■ Task ■
Copy out all lines from the entries below in which "FunctionTok" occurs.

■ Records to process ■

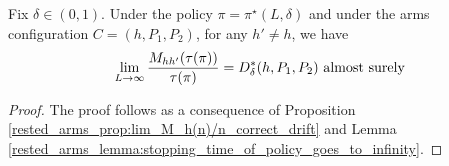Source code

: \begin{lemma}\label{rested_arms_lemma:M_h(N(pi))/N(pi)_has_almost_correct_drift}
	Fix $\delta\in(0,1)$. Under the policy $\pi=\pi^{\star}(L,\delta)$ and under the  arms configuration $C=(h,P_1,P_2)$, for any $h'\neq h$, we have
	\begin{equation}
		\lim\limits_{L\to\infty}\frac{M_{hh'}(\tau(\pi))}{\tau(\pi)}=D_\delta^*(h,P_1,P_2)~\text{\text{almost surely}}\label{rested_arms_eq:M_h(N(pi))/N(pi)_has_almost_correct_drift}
	\end{equation}
\end{lemma}
\begin{proof}
The proof follows as a consequence of Proposition \ref{rested_arms_prop:lim_M_h(n)/n_correct_drift} and Lemma \ref{rested_arms_lemma:stopping_time_of_policy_goes_to_infinity}.
\end{proof}

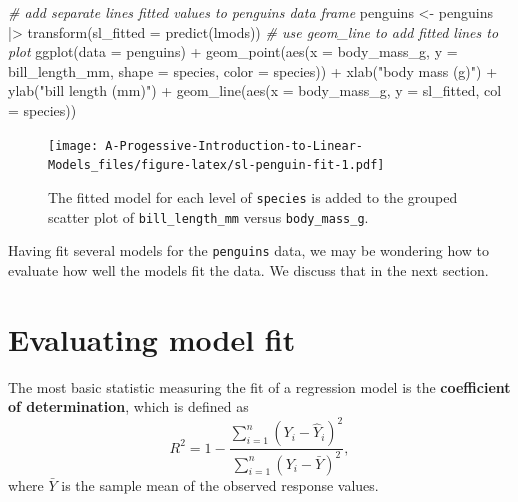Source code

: \documentclass[
]{book}
\newenvironment{Shaded}{\begin{snugshade}}{\end{snugshade}}
\newcommand{\AttributeTok}[1]{\textcolor[rgb]{0.77,0.63,0.00}{#1}}
\newcommand{\CommentTok}[1]{\textcolor[rgb]{0.56,0.35,0.01}{\textit{#1}}}
\newcommand{\FunctionTok}[1]{\textcolor[rgb]{0.00,0.00,0.00}{#1}}
\newcommand{\NormalTok}[1]{#1}
\newcommand{\OtherTok}[1]{\textcolor[rgb]{0.56,0.35,0.01}{#1}}
\newcommand{\SpecialCharTok}[1]{\textcolor[rgb]{0.00,0.00,0.00}{#1}}
\newcommand{\StringTok}[1]{\textcolor[rgb]{0.31,0.60,0.02}{#1}}
\theoremstyle{definition}
\theoremstyle{definition}
\theoremstyle{definition}
\theoremstyle{definition}
\theoremstyle{remark}
\begin{document}
\begin{Shaded}
\begin{Highlighting}[]
\CommentTok{\# add separate lines fitted values to penguins data frame}
\NormalTok{penguins }\OtherTok{\textless{}{-}}
\NormalTok{  penguins }\SpecialCharTok{|\textgreater{}}
  \FunctionTok{transform}\NormalTok{(}\AttributeTok{sl\_fitted =} \FunctionTok{predict}\NormalTok{(lmods))}
\CommentTok{\# use geom\_line to add fitted lines to plot}
\FunctionTok{ggplot}\NormalTok{(}\AttributeTok{data =}\NormalTok{ penguins) }\SpecialCharTok{+}
  \FunctionTok{geom\_point}\NormalTok{(}\FunctionTok{aes}\NormalTok{(}\AttributeTok{x =}\NormalTok{ body\_mass\_g, }\AttributeTok{y =}\NormalTok{ bill\_length\_mm, }\AttributeTok{shape =}\NormalTok{ species, }\AttributeTok{color =}\NormalTok{ species)) }\SpecialCharTok{+}
  \FunctionTok{xlab}\NormalTok{(}\StringTok{"body mass (g)"}\NormalTok{) }\SpecialCharTok{+} \FunctionTok{ylab}\NormalTok{(}\StringTok{"bill length (mm)"}\NormalTok{) }\SpecialCharTok{+}
  \FunctionTok{geom\_line}\NormalTok{(}\FunctionTok{aes}\NormalTok{(}\AttributeTok{x =}\NormalTok{ body\_mass\_g, }\AttributeTok{y =}\NormalTok{ sl\_fitted, }\AttributeTok{col =}\NormalTok{ species))}
\end{Highlighting}
\end{Shaded}

\begin{figure}
\centering
\texttt{[image: A-Progessive-Introduction-to-Linear-Models\_files/figure-latex/sl-penguin-fit-1.pdf]}
\caption{\label{fig:sl-penguin-fit}The fitted model for each level of \texttt{species} is added to the grouped scatter plot of \texttt{bill\_length\_mm} versus \texttt{body\_mass\_g}.}
\end{figure}

Having fit several models for the \texttt{penguins} data, we may be wondering how to evaluate how well the models fit the data. We discuss that in the next section.

\hypertarget{evaluating-model-fit}{%
\section{Evaluating model fit}\label{evaluating-model-fit}}

The most basic statistic measuring the fit of a regression model is the \textbf{coefficient of determination}, which is defined as
\[
R^2 = 1 - \frac{\sum_{i=1}^n (Y_i-\hat{Y}_i)^2}{\sum_{i=1}^n (Y_i-\bar{Y})^2},\label{eq:rsquared}
\]
where \(\bar{Y}\) is the sample mean of the observed response values.
\end{document}

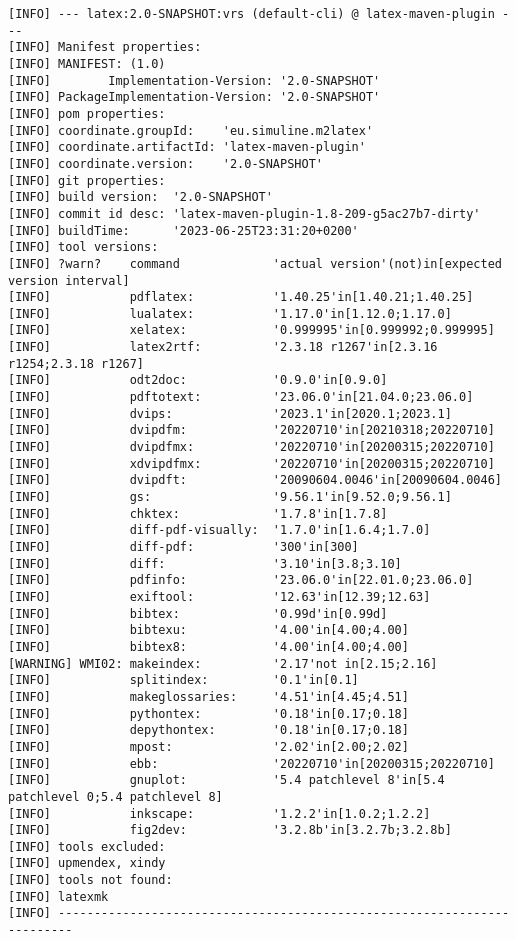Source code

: \begin{lstlisting}[basicstyle=\tiny,
float, captionpos=b, label={lst:vrsOut}, 
caption={Output of goal \texttt{latex:vrs}}]
[INFO] --- latex:2.0-SNAPSHOT:vrs (default-cli) @ latex-maven-plugin ---
[INFO] Manifest properties: 
[INFO] MANIFEST: (1.0)
[INFO]        Implementation-Version: '2.0-SNAPSHOT'
[INFO] PackageImplementation-Version: '2.0-SNAPSHOT'
[INFO] pom properties:
[INFO] coordinate.groupId:    'eu.simuline.m2latex'
[INFO] coordinate.artifactId: 'latex-maven-plugin'
[INFO] coordinate.version:    '2.0-SNAPSHOT'
[INFO] git properties: 
[INFO] build version:  '2.0-SNAPSHOT'
[INFO] commit id desc: 'latex-maven-plugin-1.8-209-g5ac27b7-dirty'
[INFO] buildTime:      '2023-06-25T23:31:20+0200'
[INFO] tool versions: 
[INFO] ?warn?    command             'actual version'(not)in[expected version interval]
[INFO]           pdflatex:           '1.40.25'in[1.40.21;1.40.25]
[INFO]           lualatex:           '1.17.0'in[1.12.0;1.17.0]
[INFO]           xelatex:            '0.999995'in[0.999992;0.999995]
[INFO]           latex2rtf:          '2.3.18 r1267'in[2.3.16 r1254;2.3.18 r1267]
[INFO]           odt2doc:            '0.9.0'in[0.9.0]
[INFO]           pdftotext:          '23.06.0'in[21.04.0;23.06.0]
[INFO]           dvips:              '2023.1'in[2020.1;2023.1]
[INFO]           dvipdfm:            '20220710'in[20210318;20220710]
[INFO]           dvipdfmx:           '20220710'in[20200315;20220710]
[INFO]           xdvipdfmx:          '20220710'in[20200315;20220710]
[INFO]           dvipdft:            '20090604.0046'in[20090604.0046]
[INFO]           gs:                 '9.56.1'in[9.52.0;9.56.1]
[INFO]           chktex:             '1.7.8'in[1.7.8]
[INFO]           diff-pdf-visually:  '1.7.0'in[1.6.4;1.7.0]
[INFO]           diff-pdf:           '300'in[300]
[INFO]           diff:               '3.10'in[3.8;3.10]
[INFO]           pdfinfo:            '23.06.0'in[22.01.0;23.06.0]
[INFO]           exiftool:           '12.63'in[12.39;12.63]
[INFO]           bibtex:             '0.99d'in[0.99d]
[INFO]           bibtexu:            '4.00'in[4.00;4.00]
[INFO]           bibtex8:            '4.00'in[4.00;4.00]
[WARNING] WMI02: makeindex:          '2.17'not in[2.15;2.16]
[INFO]           splitindex:         '0.1'in[0.1]
[INFO]           makeglossaries:     '4.51'in[4.45;4.51]
[INFO]           pythontex:          '0.18'in[0.17;0.18]
[INFO]           depythontex:        '0.18'in[0.17;0.18]
[INFO]           mpost:              '2.02'in[2.00;2.02]
[INFO]           ebb:                '20220710'in[20200315;20220710]
[INFO]           gnuplot:            '5.4 patchlevel 8'in[5.4 patchlevel 0;5.4 patchlevel 8]
[INFO]           inkscape:           '1.2.2'in[1.0.2;1.2.2]
[INFO]           fig2dev:            '3.2.8b'in[3.2.7b;3.2.8b]
[INFO] tools excluded: 
[INFO] upmendex, xindy
[INFO] tools not found: 
[INFO] latexmk
[INFO] ------------------------------------------------------------------------
\end{lstlisting}



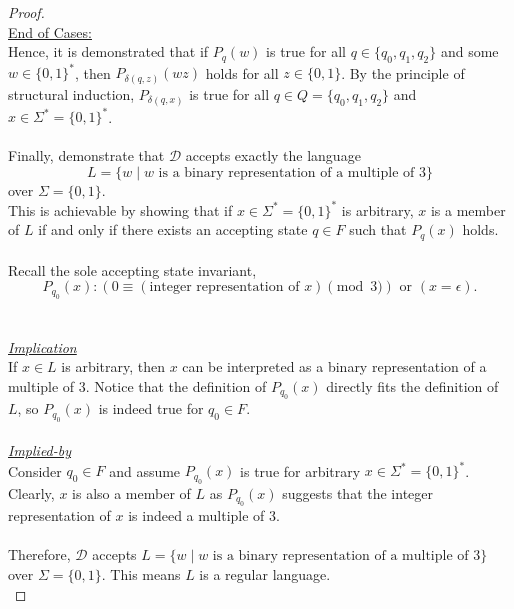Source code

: \documentclass[12pt]{article}
\begin{document}
\begin{proof}
    \\
    \underline{End of Cases:} \\
    Hence, it is demonstrated that if $P_q(w)$ is true for all $q \in \{q_0, q_1, q_2\}$ and some $w \in \{0, 1\}^*$, then $P_{\delta(q, z)}(wz)$ holds for all $z \in \{0, 1\}$. By the principle of structural induction, $P_{\delta(q, x)}$ is true for all $q \in Q = \{q_0, q_1, q_2\}$ and $x \in \Sigma^* = \{0, 1\}^*$. \\
    \\
    Finally, demonstrate that $\mathcal{D}$ accepts exactly the language \[L = \{ w \mid w \text{ is a binary representation of a multiple of 3} \}\] over $\Sigma = \{0, 1\}$. \\
    This is achievable by showing that if $x \in \Sigma^* = \{0, 1\}^*$ is arbitrary, $x$ is a member of $L$ if and only if there exists an accepting state $q \in F$ such that $P_q(x)$ holds. \\
    \\
    Recall the sole accepting state invariant, \[P_{q_0}(x): (0 \equiv (\text{integer representation of } x) \pmod{3}) \text{ or } (x = \epsilon) \text{.}\] \\
    \\
    \underline{\textit{Implication}} \\
    If $x \in L$ is arbitrary, then $x$ can be interpreted as a binary representation of a multiple of $3$. Notice that the definition of $P_{q_0}(x)$ directly fits the definition of $L$, so $P_{q_0}(x)$ is indeed true for $q_0 \in F$. \\
    \\
    \underline{\textit{Implied-by}} \\
    Consider $q_0 \in F$ and assume $P_{q_0}(x)$ is true for arbitrary $x \in \Sigma^* = \{0, 1\}^*$. Clearly, $x$ is also a member of $L$ as $P_{q_0}(x)$ suggests that the integer representation of $x$ is indeed a multiple of 3. \\
    \\
    Therefore, $\mathcal{D}$ accepts \(L = \{ w \mid w \text{ is a binary representation of a multiple of 3} \}\) over $\Sigma = \{0, 1\}$. This means $L$ is a regular language. \\
\end{proof}
\leavevmode\\
\pagebreak
\end{document}
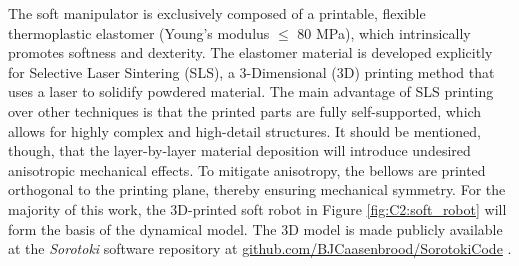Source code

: \begin{rmk} The soft manipulator is exclusively composed of a printable, flexible thermoplastic elastomer (Young's modulus $\le$ 80 \si{\mega \pascal}), which intrinsically promotes softness and dexterity. The elastomer material is developed explicitly for Selective Laser Sintering (SLS), a 3-Dimensional (3D) printing method that uses a laser to solidify powdered material. The main advantage of SLS printing over other techniques is that the printed parts are fully self-supported, which allows for highly complex and high-detail structures. It should be mentioned, though, that the layer-by-layer material deposition will introduce undesired anisotropic mechanical effects. To mitigate anisotropy, the bellows are printed orthogonal to the printing plane, thereby ensuring mechanical symmetry. For the majority of this work, the 3D-printed soft robot in Figure \ref{fig:C2:soft_robot} will form the basis of the dynamical model. The 3D model is made publicly available at the \textit{Sorotoki} software repository at \textnormal{\url{github.com/BJCaasenbrood/SorotokiCode}} \cite{Caasenbrood2020}. 
\end{rmk}

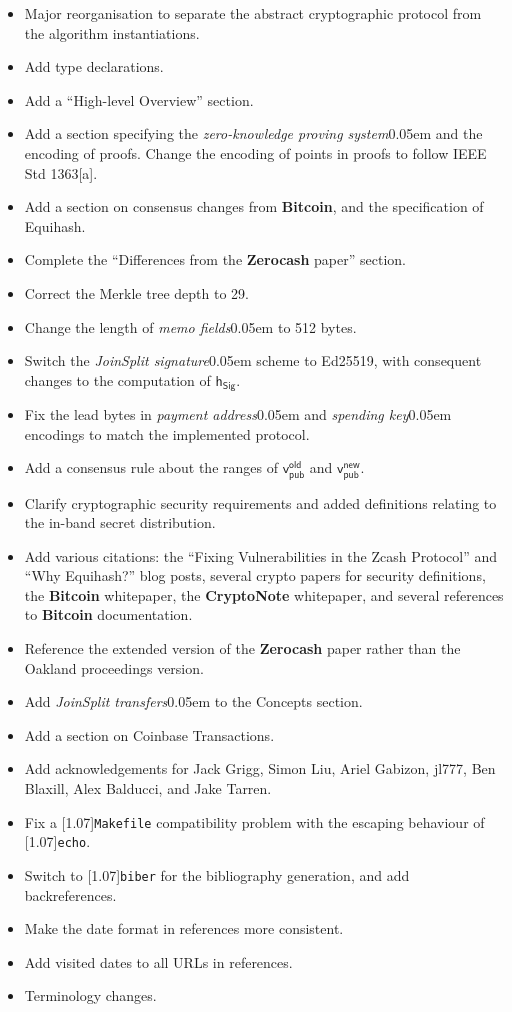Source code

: \documentclass{article}
\let\oldtexttt\texttt
\renewcommand{\texttt}[1]{\scalebox{1.02}[1.07]{\oldtexttt{#1}}}
\newcommand{\term}[1]{\textsl{#1}\kern 0.05em\xspace}
\newcommand{\termbf}[1]{\textbf{#1}\xspace}
\newcommand{\Zerocash}{\termbf{Zerocash}}
\newcommand{\Bitcoin}{\termbf{Bitcoin}}
\newcommand{\CryptoNote}{\termbf{CryptoNote}}
\newcommand{\joinSplitTransfers}{\term{JoinSplit transfers}}
\newcommand{\joinSplitSignature}{\term{JoinSplit signature}}
\newcommand{\zeroKnowledgeProvingSystem}{\term{zero-knowledge proving system}}
\newcommand{\paymentAddress}{\term{payment address}}
\newcommand{\spendingKey}{\term{spending key}}
\newcommand{\memos}{\term{memo fields}}
\newcommand{\hSig}{\mathsf{h_{Sig}}}
\newcommand{\vpubOld}{\mathsf{v_{pub}^{old}}}
\newcommand{\vpubNew}{\mathsf{v_{pub}^{new}}}
\begin{document}
\begin{itemize}
    \item Major reorganisation to separate the abstract cryptographic protocol
          from the algorithm instantiations.
    \item Add type declarations.
    \item Add a ``High-level Overview'' section.
    \item Add a section specifying the \zeroKnowledgeProvingSystem and the
          encoding of proofs. Change the encoding of points in proofs to follow
          IEEE Std 1363[a].
    \item Add a section on consensus changes from \Bitcoin, and the specification
          of Equihash.
    \item Complete the ``Differences from the \Zerocash paper'' section.
    \item Correct the Merkle tree depth to 29.
    \item Change the length of \memos to 512 bytes.
    \item Switch the \joinSplitSignature scheme to Ed25519, with consequent
          changes to the computation of $\hSig$.
    \item Fix the lead bytes in \paymentAddress and \spendingKey encodings to
          match the implemented protocol.
    \item Add a consensus rule about the ranges of $\vpubOld$ and $\vpubNew$.
    \item Clarify cryptographic security requirements and added definitions
          relating to the in-band secret distribution.
    \item Add various citations: the ``Fixing Vulnerabilities in the Zcash
          Protocol'' and ``Why Equihash?'' blog posts, several crypto papers
          for security definitions, the \Bitcoin whitepaper, the \CryptoNote
          whitepaper, and several references to \Bitcoin documentation.
    \item Reference the extended version of the \Zerocash paper rather than the
          Oakland proceedings version.
    \item Add \joinSplitTransfers to the Concepts section.
    \item Add a section on Coinbase Transactions.
    \item Add acknowledgements for Jack Grigg, Simon Liu, Ariel Gabizon, jl777,
          Ben Blaxill, Alex Balducci, and Jake Tarren.
    \item Fix a \texttt{Makefile} compatibility problem with the escaping behaviour
          of \texttt{echo}.
    \item Switch to \texttt{biber} for the bibliography generation, and add
          backreferences.
    \item Make the date format in references more consistent.
    \item Add visited dates to all URLs in references.
    \item Terminology changes.
\end{itemize}
\end{document}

■ Written reply ■
\newcommand{\FunctionTok}[1]{\textcolor[rgb]{0.00,0.00,0.00}{#1}}
  \FunctionTok{transform}\NormalTok{(}\AttributeTok{sl\_fitted =} \FunctionTok{predict}\NormalTok{(lmods))}
\FunctionTok{ggplot}\NormalTok{(}\AttributeTok{data =}\NormalTok{ penguins) }\SpecialCharTok{+}
  \FunctionTok{geom\_point}\NormalTok{(}\FunctionTok{aes}\NormalTok{(}\AttributeTok{x =}\NormalTok{ body\_mass\_g, }\AttributeTok{y =}\NormalTok{ bill\_length\_mm, }\AttributeTok{shape =}\NormalTok{ species, }\AttributeTok{color =}\NormalTok{ species)) }\SpecialCharTok{+}
  \FunctionTok{xlab}\NormalTok{(}\StringTok{"body mass (g)"}\NormalTok{) }\SpecialCharTok{+} \FunctionTok{ylab}\NormalTok{(}\StringTok{"bill length (mm)"}\NormalTok{) }\SpecialCharTok{+}
  \FunctionTok{geom\_line}\NormalTok{(}\FunctionTok{aes}\NormalTok{(}\AttributeTok{x =}\NormalTok{ body\_mass\_g, }\AttributeTok{y =}\NormalTok{ sl\_fitted, }\AttributeTok{col =}\NormalTok{ species))}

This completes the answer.